• AIM OF THE TASK
Below are records; give the number of their lines that contain "Explore", and only that number.

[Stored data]

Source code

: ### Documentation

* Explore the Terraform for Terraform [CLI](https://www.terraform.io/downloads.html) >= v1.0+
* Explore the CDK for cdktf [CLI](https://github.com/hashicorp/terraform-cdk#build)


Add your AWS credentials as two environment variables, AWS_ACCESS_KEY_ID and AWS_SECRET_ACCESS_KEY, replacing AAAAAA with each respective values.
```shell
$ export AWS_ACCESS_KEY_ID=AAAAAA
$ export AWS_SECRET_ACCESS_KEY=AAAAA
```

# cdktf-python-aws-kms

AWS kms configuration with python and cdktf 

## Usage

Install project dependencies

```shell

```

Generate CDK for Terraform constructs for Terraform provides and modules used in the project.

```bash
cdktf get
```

• FINISHED TASK
2